◆ Task requirements:
Once the line containing "- Node.js (v18 or above recommended)" is found in the entries below, restate it and each following line word for word, stopping after the line containing "Or, copy the".

◆ Data to process:
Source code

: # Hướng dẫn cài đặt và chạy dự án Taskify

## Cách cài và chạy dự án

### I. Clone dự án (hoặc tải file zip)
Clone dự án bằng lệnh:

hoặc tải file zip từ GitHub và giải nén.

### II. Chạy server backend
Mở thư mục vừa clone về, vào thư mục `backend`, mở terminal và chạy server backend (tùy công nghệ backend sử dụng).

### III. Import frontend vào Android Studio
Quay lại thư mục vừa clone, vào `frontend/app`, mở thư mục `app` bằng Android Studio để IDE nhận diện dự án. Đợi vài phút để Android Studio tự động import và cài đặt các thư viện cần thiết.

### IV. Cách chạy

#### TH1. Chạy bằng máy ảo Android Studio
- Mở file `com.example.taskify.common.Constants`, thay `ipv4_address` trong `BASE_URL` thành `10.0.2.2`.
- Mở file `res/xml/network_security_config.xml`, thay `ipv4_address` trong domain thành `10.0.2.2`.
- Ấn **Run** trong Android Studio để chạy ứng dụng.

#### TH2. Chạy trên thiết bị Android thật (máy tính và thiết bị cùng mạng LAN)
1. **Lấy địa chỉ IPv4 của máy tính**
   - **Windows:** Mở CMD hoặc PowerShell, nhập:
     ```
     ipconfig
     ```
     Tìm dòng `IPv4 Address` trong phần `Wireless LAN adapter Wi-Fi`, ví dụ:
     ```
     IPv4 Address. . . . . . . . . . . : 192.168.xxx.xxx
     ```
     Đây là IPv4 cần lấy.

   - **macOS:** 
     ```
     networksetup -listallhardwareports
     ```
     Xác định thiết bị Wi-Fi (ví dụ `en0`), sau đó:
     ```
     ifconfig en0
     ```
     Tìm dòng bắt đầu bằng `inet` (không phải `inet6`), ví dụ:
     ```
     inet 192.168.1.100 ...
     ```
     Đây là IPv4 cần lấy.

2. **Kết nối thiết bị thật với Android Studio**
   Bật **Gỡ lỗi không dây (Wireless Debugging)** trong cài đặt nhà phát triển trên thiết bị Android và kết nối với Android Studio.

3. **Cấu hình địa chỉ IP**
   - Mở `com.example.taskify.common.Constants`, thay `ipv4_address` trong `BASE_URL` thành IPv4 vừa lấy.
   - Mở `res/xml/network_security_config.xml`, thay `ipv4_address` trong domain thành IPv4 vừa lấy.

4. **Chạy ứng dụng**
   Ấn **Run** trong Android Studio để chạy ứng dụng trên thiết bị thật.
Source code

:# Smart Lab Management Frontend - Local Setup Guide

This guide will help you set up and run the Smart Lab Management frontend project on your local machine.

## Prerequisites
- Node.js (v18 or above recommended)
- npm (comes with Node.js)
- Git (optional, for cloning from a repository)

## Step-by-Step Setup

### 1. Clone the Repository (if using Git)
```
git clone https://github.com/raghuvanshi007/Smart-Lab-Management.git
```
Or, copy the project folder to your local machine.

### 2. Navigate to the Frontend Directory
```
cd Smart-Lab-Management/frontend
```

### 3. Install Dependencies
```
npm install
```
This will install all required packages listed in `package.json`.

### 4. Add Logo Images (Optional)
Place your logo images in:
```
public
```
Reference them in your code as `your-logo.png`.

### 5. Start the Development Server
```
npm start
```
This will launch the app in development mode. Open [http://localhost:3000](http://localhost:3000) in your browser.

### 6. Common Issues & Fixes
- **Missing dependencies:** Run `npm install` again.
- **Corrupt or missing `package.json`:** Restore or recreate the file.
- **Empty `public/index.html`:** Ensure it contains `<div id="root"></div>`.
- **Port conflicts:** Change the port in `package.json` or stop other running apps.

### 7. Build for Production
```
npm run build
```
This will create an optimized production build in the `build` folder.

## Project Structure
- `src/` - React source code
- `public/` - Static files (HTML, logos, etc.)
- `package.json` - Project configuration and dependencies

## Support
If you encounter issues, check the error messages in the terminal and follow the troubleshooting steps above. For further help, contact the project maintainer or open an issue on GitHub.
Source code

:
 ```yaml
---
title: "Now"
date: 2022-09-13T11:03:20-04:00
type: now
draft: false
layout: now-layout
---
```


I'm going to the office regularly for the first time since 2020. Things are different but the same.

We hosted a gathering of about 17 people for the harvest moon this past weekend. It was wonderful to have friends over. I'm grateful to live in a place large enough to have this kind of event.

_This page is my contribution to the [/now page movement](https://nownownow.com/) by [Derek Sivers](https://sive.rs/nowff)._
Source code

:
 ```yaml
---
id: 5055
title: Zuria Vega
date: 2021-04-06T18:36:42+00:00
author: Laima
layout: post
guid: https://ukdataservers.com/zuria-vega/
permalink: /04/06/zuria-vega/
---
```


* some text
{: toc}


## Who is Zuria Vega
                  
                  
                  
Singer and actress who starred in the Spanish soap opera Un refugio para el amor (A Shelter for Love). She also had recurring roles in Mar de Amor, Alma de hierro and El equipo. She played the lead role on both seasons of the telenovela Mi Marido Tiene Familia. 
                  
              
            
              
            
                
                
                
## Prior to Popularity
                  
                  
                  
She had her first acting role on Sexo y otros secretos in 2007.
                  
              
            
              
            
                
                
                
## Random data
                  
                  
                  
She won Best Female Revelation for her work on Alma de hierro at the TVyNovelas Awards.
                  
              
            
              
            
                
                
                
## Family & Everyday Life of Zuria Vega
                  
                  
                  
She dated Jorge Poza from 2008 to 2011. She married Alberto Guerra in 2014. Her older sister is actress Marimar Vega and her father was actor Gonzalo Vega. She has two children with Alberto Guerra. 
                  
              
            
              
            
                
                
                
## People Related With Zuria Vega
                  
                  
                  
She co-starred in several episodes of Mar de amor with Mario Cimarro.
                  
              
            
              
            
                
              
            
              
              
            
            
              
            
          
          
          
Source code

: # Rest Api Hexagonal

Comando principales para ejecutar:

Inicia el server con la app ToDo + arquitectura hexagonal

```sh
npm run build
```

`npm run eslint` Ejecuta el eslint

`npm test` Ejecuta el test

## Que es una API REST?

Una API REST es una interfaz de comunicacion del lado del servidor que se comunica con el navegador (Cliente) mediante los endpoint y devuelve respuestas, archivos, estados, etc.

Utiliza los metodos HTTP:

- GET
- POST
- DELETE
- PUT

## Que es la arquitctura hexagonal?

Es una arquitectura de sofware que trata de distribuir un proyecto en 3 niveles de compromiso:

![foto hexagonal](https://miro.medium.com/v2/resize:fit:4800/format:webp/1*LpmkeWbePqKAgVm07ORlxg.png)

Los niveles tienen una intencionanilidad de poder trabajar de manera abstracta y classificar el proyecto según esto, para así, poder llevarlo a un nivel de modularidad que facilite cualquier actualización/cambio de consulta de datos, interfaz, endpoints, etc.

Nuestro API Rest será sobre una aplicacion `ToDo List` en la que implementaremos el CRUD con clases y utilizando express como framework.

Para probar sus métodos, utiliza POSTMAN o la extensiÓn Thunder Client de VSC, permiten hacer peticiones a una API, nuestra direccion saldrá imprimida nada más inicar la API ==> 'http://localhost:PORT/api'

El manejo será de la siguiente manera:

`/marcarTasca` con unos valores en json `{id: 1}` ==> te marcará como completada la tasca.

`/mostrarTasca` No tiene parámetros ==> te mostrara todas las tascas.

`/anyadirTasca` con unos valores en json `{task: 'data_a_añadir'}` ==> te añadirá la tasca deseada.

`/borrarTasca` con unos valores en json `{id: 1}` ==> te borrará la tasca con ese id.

◆ Task output:
- Node.js (v18 or above recommended)
- npm (comes with Node.js)
- Git (optional, for cloning from a repository)

## Step-by-Step Setup

### 1. Clone the Repository (if using Git)
```
git clone https://github.com/raghuvanshi007/Smart-Lab-Management.git
```
Or, copy the project folder to your local machine.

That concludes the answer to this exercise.